Introduction to ROCm Data Center Tool User Guide#
The ROCm™ Data Center Tool™ (RDC) simplifies the administration and addresses key infrastructure challenges in AMD GPUs in cluster and datacenter environments. The main features are:
• GPU telemetry
• GPU statistics for jobs
• Integration with third-party tools
• Open source
You can use the tool in standalone mode if all components are installed. However, the existing management tools can use the same set of features available in a library format.
For details on different modes of operation, refer to Starting RDC.
This user guide is intended to:
• Provide an overview of the RDC tool features.
• Describe how system administrators and Data Center (or HPC) users can administer and configure AMD GPUs.
• Describe the components.
• Provide an overview of the open source developer handbook.
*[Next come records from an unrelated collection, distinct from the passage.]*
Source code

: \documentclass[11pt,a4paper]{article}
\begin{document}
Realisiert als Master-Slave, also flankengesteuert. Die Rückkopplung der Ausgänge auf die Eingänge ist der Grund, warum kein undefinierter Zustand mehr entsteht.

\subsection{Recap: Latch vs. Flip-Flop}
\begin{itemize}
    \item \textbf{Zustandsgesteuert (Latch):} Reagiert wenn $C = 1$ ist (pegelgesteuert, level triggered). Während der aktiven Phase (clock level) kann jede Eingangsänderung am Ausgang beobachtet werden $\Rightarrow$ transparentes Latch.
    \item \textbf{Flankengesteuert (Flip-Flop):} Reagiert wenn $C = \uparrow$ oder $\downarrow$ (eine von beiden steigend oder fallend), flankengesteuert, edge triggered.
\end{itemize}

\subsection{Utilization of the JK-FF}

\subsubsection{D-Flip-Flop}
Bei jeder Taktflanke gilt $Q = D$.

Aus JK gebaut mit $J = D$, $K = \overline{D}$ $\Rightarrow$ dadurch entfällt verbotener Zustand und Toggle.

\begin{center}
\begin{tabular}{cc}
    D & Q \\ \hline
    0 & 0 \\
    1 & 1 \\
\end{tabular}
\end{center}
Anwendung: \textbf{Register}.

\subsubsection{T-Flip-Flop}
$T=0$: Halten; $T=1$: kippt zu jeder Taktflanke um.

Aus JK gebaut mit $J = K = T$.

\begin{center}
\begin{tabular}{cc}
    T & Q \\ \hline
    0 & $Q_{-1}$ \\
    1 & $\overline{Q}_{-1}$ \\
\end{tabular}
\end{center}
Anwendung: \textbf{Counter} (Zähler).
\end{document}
Table 1: Terminologies and Abbreviations
ROCm Data Center tool
Compute node (CN)
One of many nodes containing one or more GPUs in the Data Center on which compute jobs are run
Management node (MN) or Main console
A machine running system administration applications to administer and manage the Data Center
Logical grouping of one or more GPUs in a compute node
A metric that can be monitored by the RDC, such as GPU temperature, memory usage, and power usage
Logical grouping of multiple fields
A workload that is submitted to one or more compute nodes
The audience for the AMD RDC tool consists of:
• Administrators: The tool provides the cluster administrator with the capability of monitoring, validating, and configuring policies.
• HPC Users: Provides GPU-centric feedback for their workload submissions.
• OEM: Add GPU information to their existing cluster management software.
• Open source Contributors: RDC is open source and accepts contributions from the community.